** Opening SOURCE INFORMATION block **

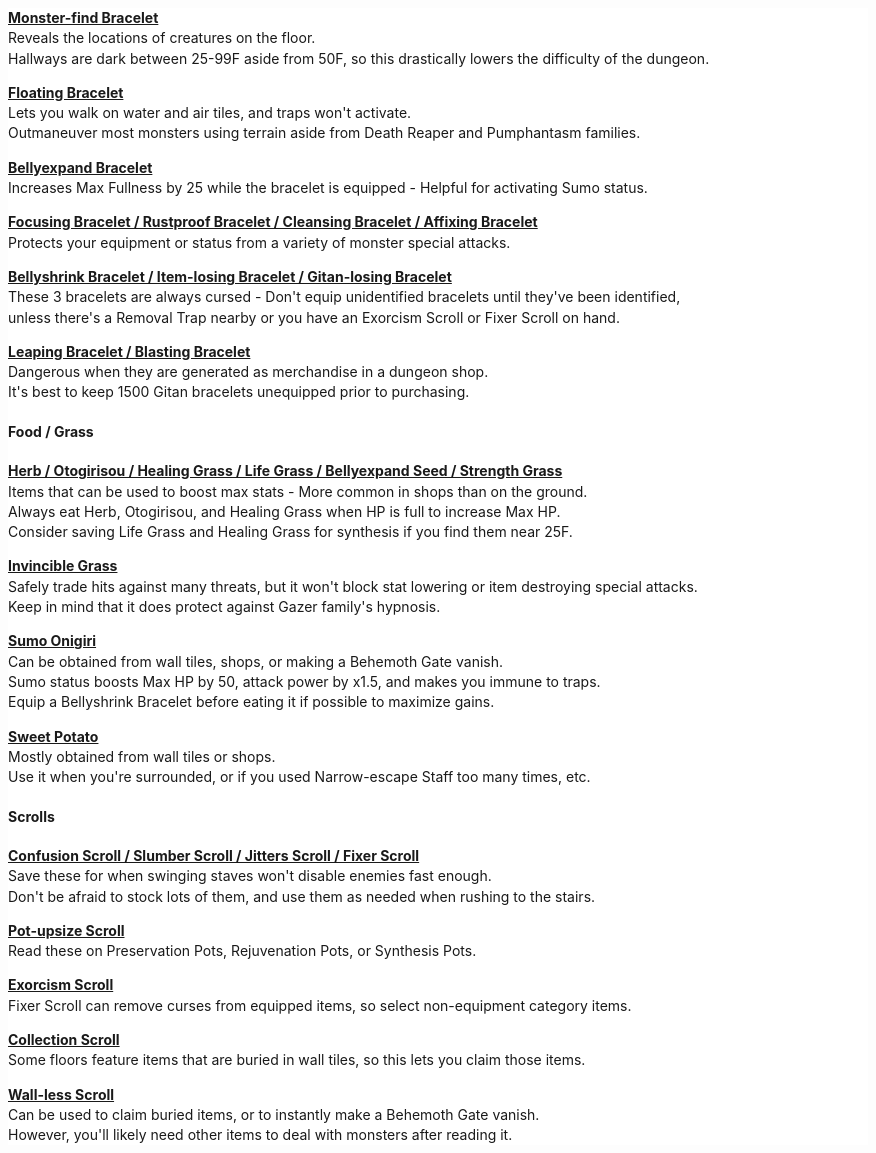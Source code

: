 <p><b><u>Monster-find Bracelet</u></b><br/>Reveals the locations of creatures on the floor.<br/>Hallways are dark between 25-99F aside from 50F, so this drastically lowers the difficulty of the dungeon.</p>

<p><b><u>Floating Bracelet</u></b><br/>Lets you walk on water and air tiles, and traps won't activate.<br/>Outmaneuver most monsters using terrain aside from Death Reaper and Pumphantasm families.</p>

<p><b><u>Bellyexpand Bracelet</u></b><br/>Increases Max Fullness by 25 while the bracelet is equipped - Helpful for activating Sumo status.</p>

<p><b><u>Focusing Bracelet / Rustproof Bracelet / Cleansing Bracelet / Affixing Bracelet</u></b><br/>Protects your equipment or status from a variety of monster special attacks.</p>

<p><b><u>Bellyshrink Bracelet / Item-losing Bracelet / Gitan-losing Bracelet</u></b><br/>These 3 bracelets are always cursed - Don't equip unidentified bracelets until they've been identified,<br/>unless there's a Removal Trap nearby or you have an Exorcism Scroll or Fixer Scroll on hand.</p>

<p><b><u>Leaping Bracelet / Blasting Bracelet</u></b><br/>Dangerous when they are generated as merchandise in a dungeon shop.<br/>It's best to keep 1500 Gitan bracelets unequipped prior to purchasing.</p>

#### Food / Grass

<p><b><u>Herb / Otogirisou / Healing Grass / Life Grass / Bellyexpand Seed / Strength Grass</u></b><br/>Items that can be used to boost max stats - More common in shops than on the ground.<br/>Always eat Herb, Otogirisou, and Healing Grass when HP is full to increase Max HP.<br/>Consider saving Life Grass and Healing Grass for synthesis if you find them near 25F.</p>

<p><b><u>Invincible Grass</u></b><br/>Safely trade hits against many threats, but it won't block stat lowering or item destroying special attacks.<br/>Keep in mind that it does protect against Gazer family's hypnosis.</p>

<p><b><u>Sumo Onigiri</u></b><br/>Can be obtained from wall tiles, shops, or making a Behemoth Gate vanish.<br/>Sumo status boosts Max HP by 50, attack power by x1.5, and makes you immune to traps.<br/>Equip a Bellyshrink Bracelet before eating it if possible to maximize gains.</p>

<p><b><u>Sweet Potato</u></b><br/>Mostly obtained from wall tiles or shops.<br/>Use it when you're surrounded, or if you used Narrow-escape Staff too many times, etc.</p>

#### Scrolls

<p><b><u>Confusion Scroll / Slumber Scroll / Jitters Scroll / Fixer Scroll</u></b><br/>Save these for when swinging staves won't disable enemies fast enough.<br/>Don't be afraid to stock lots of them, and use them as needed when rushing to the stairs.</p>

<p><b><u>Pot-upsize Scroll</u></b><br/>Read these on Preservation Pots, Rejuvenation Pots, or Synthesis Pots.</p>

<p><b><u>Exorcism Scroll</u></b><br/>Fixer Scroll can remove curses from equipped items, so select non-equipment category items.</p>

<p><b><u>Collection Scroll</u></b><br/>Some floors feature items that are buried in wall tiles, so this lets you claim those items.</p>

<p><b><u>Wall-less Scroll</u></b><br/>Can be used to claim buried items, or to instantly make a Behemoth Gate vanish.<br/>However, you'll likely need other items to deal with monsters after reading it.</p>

** Closing SOURCE INFORMATION block **

**TASK OBJECTIVE:** The first line of the listing through the line with "<p><b><u>Bellyshrink Bracelet /": repeat exactly that span and nothing more, skipping pictures.

**EXERCISE ANSWER:**
Source code

: <p><b><u>Monster-find Bracelet</u></b><br/>Reveals the locations of creatures on the floor.<br/>Hallways are dark between 25-99F aside from 50F, so this drastically lowers the difficulty of the dungeon.</p>

<p><b><u>Floating Bracelet</u></b><br/>Lets you walk on water and air tiles, and traps won't activate.<br/>Outmaneuver most monsters using terrain aside from Death Reaper and Pumphantasm families.</p>

<p><b><u>Bellyexpand Bracelet</u></b><br/>Increases Max Fullness by 25 while the bracelet is equipped - Helpful for activating Sumo status.</p>

<p><b><u>Focusing Bracelet / Rustproof Bracelet / Cleansing Bracelet / Affixing Bracelet</u></b><br/>Protects your equipment or status from a variety of monster special attacks.</p>

<p><b><u>Bellyshrink Bracelet / Item-losing Bracelet / Gitan-losing Bracelet</u></b><br/>These 3 bracelets are always cursed - Don't equip unidentified bracelets until they've been identified,<br/>unless there's a Removal Trap nearby or you have an Exorcism Scroll or Fixer Scroll on hand.</p>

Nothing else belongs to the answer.